Lorenz Glatz is the newly appointed chief technology officer of Kabel Deutschland.
Are you moving toward a “quad play” model? What are the main technical challenges linking fixed and wireless services?
We are constantly monitoring market trends. “Quadruple play” is surely a strategic option for the future. But at the moment we do not speculate on future developments.
When we spoke to KDG last year, you said one of the main things you were doing technically was upgrading your networks to support two-way connectivity and that you were launching further new services such as voice and data. Could you give us an update on how these have gone?
The upgrade of our cable network is progressing. At the moment, we are upgrading our network in the German federal state of Bavaria—for example in Munich or Nuremberg. Until the end of 2006, more than 8 million cable access users will be able to purchase our new services. It is our target to offer triple-play services to close to 90 percent of our 15.6 million homes passed in Germany. Therefore, KDG invests about 500 million euros until end of March 2009. Actually 212,000 customers of KDG are using broadband Internet and telephony via cable. In comparison to 2005, we note down about 200,000 new Internet and telephony customers.
KDG spoke last year of providing people “seamless consumer experiences” and sharing content between different devices.
At the end of the day we need to connect the existing triple-play services we are providing to our customer base today. To name an example for such a service: CLI on TV. Having the telephone number of an incoming call show up on the TV screen even before the phone starts to ring is a service making our customers’ lives more convenient.
With most cable operators looking at more progressive VOD and á la carte services, technically what are the main challenges in executing a strong strategy here?
KDG already launched a PPV service in July 2006. We are also thinking about VOD, which will probably be realized next year. In our case, the main challenge certainly is to reduce node sizes to a level that is suitable for VOD. Fortunately for us, a lot of the U.S. operators have already resolved a lot of the teething problems of VOD. We are thus optimistic to be able to achieve swift deployment once we pull the trigger on the program.
What would you say are your main technical achievements over the last 12 months? If we have this conversation at the same time next year, what major technology achievement would you like to have executed in that timeframe?
We developed Kabel Deutschland from a traditional analog cable TV operator into an innovative provider of various multimedia services including pay TV, PPV, broadband Internet and telephony. In terms of technical achievements, we upgraded up to 6 million homes passed for triple-play services and started an HDTV offer—content from pay TV provider ‘Premiere’ through our network—as well as our PPV service this summer. Furthermore, we switched the modulation of our digital TV signals from 64-QAM to 256-QAM. Due to this modulation change, we are now able to utilize our cable capacity more efficiently. As a result, we were able to further improve our digital Free-TV offer up to 76 channels.

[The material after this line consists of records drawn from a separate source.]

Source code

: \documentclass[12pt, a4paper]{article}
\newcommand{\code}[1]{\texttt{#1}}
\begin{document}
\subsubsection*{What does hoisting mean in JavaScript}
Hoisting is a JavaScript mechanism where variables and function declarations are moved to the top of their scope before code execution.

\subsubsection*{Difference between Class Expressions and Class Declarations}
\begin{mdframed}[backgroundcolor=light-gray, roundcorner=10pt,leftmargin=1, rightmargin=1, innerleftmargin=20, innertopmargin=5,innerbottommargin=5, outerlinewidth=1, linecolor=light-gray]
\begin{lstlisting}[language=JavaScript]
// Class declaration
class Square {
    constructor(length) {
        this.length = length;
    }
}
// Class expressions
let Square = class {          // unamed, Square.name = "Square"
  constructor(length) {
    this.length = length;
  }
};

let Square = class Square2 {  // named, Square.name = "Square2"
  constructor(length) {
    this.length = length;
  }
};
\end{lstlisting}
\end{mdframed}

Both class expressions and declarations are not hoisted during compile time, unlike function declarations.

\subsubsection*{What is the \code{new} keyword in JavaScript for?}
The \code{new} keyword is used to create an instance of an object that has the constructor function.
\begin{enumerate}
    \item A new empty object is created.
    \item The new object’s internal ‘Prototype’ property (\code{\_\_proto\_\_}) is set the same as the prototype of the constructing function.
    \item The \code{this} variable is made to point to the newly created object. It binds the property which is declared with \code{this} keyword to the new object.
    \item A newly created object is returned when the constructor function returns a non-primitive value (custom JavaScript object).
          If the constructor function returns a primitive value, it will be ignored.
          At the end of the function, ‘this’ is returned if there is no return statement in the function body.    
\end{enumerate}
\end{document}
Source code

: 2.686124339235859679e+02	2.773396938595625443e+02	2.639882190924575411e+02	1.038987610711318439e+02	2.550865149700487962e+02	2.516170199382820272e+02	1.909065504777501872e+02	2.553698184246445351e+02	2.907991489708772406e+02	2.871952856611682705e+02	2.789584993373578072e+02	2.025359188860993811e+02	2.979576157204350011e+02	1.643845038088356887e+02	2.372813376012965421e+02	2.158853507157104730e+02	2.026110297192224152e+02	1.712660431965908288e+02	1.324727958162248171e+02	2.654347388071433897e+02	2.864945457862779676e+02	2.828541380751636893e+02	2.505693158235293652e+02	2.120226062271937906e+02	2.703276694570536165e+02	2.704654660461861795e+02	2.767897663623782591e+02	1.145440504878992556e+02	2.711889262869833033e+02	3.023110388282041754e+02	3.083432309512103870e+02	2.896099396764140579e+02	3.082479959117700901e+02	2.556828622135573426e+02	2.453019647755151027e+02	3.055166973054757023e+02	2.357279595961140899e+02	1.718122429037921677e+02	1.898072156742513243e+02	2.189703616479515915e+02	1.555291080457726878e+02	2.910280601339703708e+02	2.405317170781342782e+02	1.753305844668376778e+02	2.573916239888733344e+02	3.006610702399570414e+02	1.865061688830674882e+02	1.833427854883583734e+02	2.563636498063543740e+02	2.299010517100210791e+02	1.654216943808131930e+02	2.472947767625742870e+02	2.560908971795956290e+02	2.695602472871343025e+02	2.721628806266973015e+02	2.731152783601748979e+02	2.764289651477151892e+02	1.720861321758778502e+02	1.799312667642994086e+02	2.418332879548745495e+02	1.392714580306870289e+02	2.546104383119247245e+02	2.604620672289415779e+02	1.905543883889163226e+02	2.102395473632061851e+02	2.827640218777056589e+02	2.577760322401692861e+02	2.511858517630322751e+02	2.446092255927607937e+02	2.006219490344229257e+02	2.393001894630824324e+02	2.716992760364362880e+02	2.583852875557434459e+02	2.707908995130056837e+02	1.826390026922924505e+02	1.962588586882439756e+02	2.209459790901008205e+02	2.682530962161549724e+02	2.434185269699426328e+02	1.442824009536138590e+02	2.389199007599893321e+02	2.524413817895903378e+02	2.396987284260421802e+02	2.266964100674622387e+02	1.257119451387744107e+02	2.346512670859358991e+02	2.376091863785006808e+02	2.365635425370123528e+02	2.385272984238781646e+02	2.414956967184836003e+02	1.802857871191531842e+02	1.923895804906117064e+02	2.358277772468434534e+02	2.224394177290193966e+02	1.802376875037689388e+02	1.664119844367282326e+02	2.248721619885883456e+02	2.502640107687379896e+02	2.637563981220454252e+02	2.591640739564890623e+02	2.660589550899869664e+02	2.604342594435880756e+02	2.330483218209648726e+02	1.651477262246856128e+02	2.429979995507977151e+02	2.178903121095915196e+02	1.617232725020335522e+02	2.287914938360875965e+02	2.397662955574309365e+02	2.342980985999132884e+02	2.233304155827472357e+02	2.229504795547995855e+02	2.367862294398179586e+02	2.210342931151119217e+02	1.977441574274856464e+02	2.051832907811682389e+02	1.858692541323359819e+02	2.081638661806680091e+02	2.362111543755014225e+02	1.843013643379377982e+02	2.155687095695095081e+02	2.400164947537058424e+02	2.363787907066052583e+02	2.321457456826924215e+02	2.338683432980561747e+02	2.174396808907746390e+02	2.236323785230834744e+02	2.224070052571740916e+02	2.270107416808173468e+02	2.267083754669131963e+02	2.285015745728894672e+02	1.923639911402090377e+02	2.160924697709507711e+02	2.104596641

Our next key launch will be the service Kabel Digital+ in November 2006. This product includes an electronic program guide (EPG) and a digital video recorder (DVR) and enables cable customers to step into a new dimension of television and video recording: Stopping live TV and continuing after a break, repeating the last minutes, watching a program while recording another one, setting up recording with just one click in the program guide.
With telcos moving en masse into IPTV, and therefore triple play, what can cable players to leverage the strengths of their networks?
We take competition on our core market very seriously; however, we see ourselves in a good competitive position with a strong brand, a stable customer base and an attractive offer in the still growing broadband market. The TV market in Germany is already distributed; customers have already decided on cable, satellite or antennae. Contrariwise, half of the broadband market in Germany is still not divvied. With now more than 70 digital Free TV channels, triple play services, PPV and pay TV, we are composing the most attractive cable access offer ever.
In addition, looking into the future, the cable network infrastructure is uniquely positioned to support a gradual migration to all IP-based services. Breaking down the entire spectrum in the cable network into a pure IP pipe would yield more than 5 Gbps, which significantly exceeds what DSL will ever be able to offer. Admittedly this is still many years out, nevertheless the potential is already there today.
What impact will the new DOCSIS 3.0 specifications have on your business? Could you tell us about the advanced digital services you are looking to deploy over the next two years?
DOCSIS 3.0 is a key tool in the strategy of eventually moving into an all-IP world on cable. In the midterm, however, it will simply allow cable operators to provide broadband high-speed data products of unparalleled speed at a highly competitive price point. This capacity certainly can be utilized in multiple ways for new services, but I don’t want to spoil the fun for our competitors by speaking out too early.
What is your organization’s current balance among video, voice and data technologies? How do you see that portfolio shifting or evolving over the next three to five years?
Kabel Deutschland started to engage in voice and broadband data services relatively late in the game. The key focus of our revenue base, therefore, currently is focused on the video side. As we continue our network upgrades, I expect that to gradually start shifting more and more toward IP-based services to eventually and finally turn even video into an IP service and thus once and for all blur the technical boundaries between the triple-play services.